Speaking on a post-results conference call after securing a fresh mandate from shareholders, Castagna said the institution is examining deals that could involve other lenders or businesses that generate fees. He emphasised that the bank is keeping all avenues open as it assesses potential targets and partners.
"It is difficult to say which one will materialise, but we are reviewing all situations," Castagna said, describing the review as comprehensive rather than focused on a single option.
Banco BPM is Italy’s fourth largest bank and earlier resisted a takeover approach from UniCredit. The bank’s largest shareholder is France’s Credit Agricole. Banco BPM also holds a 3.7% stake in Monte dei Paschi di Siena.
Castagna identified both the Italian arm of Credit Agricole and Monte dei Paschi as natural candidates for merger discussions because of existing shareholder connections, but he noted that any move would need to match appropriate timing. "Let’s wait and see to understand what the other parties are willing to do," he said, underlining that the bank will not rush into a deal simply for the sake of action.

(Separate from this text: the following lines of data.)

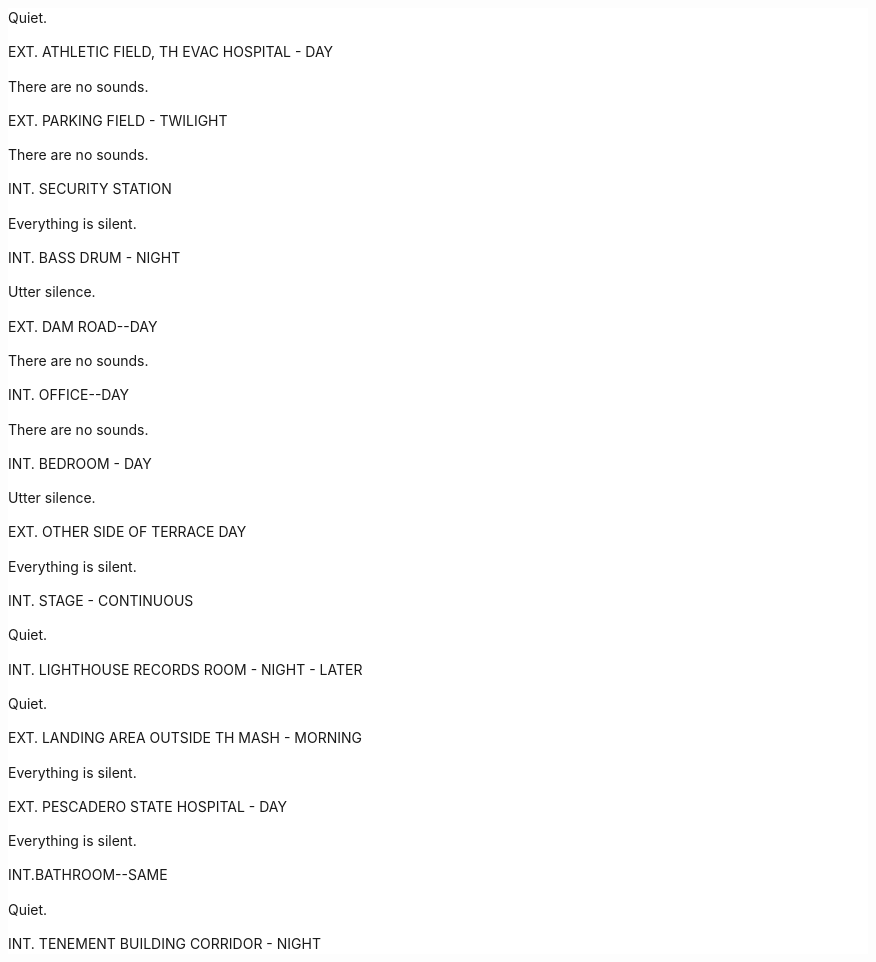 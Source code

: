 Quiet.


EXT. ATHLETIC FIELD, TH EVAC HOSPITAL - DAY

There are no sounds.


EXT. PARKING FIELD - TWILIGHT

There are no sounds.


INT. SECURITY STATION

Everything is silent.


INT. BASS DRUM - NIGHT

Utter silence.


EXT. DAM ROAD--DAY

There are no sounds.


INT. OFFICE--DAY

There are no sounds.


INT. BEDROOM - DAY

Utter silence.


EXT. OTHER SIDE OF TERRACE  DAY

Everything is silent.


INT. STAGE - CONTINUOUS

Quiet.


INT. LIGHTHOUSE RECORDS ROOM - NIGHT - LATER

Quiet.


EXT. LANDING AREA OUTSIDE TH MASH - MORNING

Everything is silent.


EXT. PESCADERO STATE HOSPITAL - DAY

Everything is silent.


INT.BATHROOM--SAME

Quiet.


INT. TENEMENT BUILDING CORRIDOR  -  NIGHT
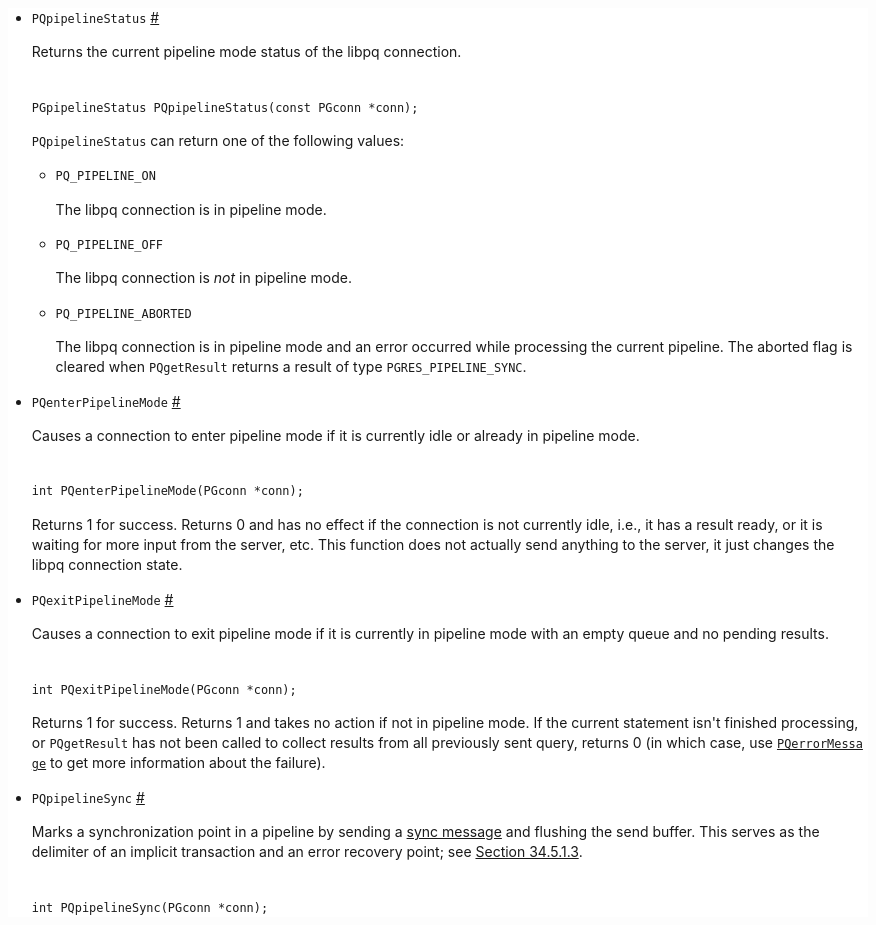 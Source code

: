 *   `PQpipelineStatus`[]() [#](#LIBPQ-PQPIPELINESTATUS)

    Returns the current pipeline mode status of the libpq connection.

    ```

    PGpipelineStatus PQpipelineStatus(const PGconn *conn);
    ```

    `PQpipelineStatus` can return one of the following values:

    *   `PQ_PIPELINE_ON`

        The libpq connection is in pipeline mode.

    *   `PQ_PIPELINE_OFF`

        The libpq connection is *not* in pipeline mode.

    *   `PQ_PIPELINE_ABORTED`

        The libpq connection is in pipeline mode and an error occurred while processing the current pipeline. The aborted flag is cleared when `PQgetResult` returns a result of type `PGRES_PIPELINE_SYNC`.

*   `PQenterPipelineMode`[]() [#](#LIBPQ-PQENTERPIPELINEMODE)

    Causes a connection to enter pipeline mode if it is currently idle or already in pipeline mode.

    ```

    int PQenterPipelineMode(PGconn *conn);
    ```

    Returns 1 for success. Returns 0 and has no effect if the connection is not currently idle, i.e., it has a result ready, or it is waiting for more input from the server, etc. This function does not actually send anything to the server, it just changes the libpq connection state.

*   `PQexitPipelineMode`[]() [#](#LIBPQ-PQEXITPIPELINEMODE)

    Causes a connection to exit pipeline mode if it is currently in pipeline mode with an empty queue and no pending results.

    ```

    int PQexitPipelineMode(PGconn *conn);
    ```

    Returns 1 for success. Returns 1 and takes no action if not in pipeline mode. If the current statement isn't finished processing, or `PQgetResult` has not been called to collect results from all previously sent query, returns 0 (in which case, use [`PQerrorMessage`](libpq-status.html#LIBPQ-PQERRORMESSAGE) to get more information about the failure).

*   `PQpipelineSync`[]() [#](#LIBPQ-PQPIPELINESYNC)

    Marks a synchronization point in a pipeline by sending a [sync message](protocol-flow.html#PROTOCOL-FLOW-EXT-QUERY "55.2.3. Extended Query") and flushing the send buffer. This serves as the delimiter of an implicit transaction and an error recovery point; see [Section 34.5.1.3](libpq-pipeline-mode.html#LIBPQ-PIPELINE-ERRORS "34.5.1.3. Error Handling").

    ```

    int PQpipelineSync(PGconn *conn);
    ```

The CEO added that timing could make the difference and cautioned that now may not necessarily be the optimal moment for a transaction. That stance indicates a deliberate approach to strategic expansion rather than an immediate push for consolidation.
Last month Banco BPM played a role in a shareholder vote that reinstated Monte dei Paschi’s ousted CEO, an action that underscores the interaction between the two lenders through shareholding ties.
Market context and outlook
Castagna’s comments come after Banco BPM’s acquisition of Anima, which expanded the bank’s exposure to fee-generating asset management activities. The current review covers a spectrum of possible targets and partnership structures, with management balancing strategic ambition against the need for suitable market conditions and counterparties’ willingness.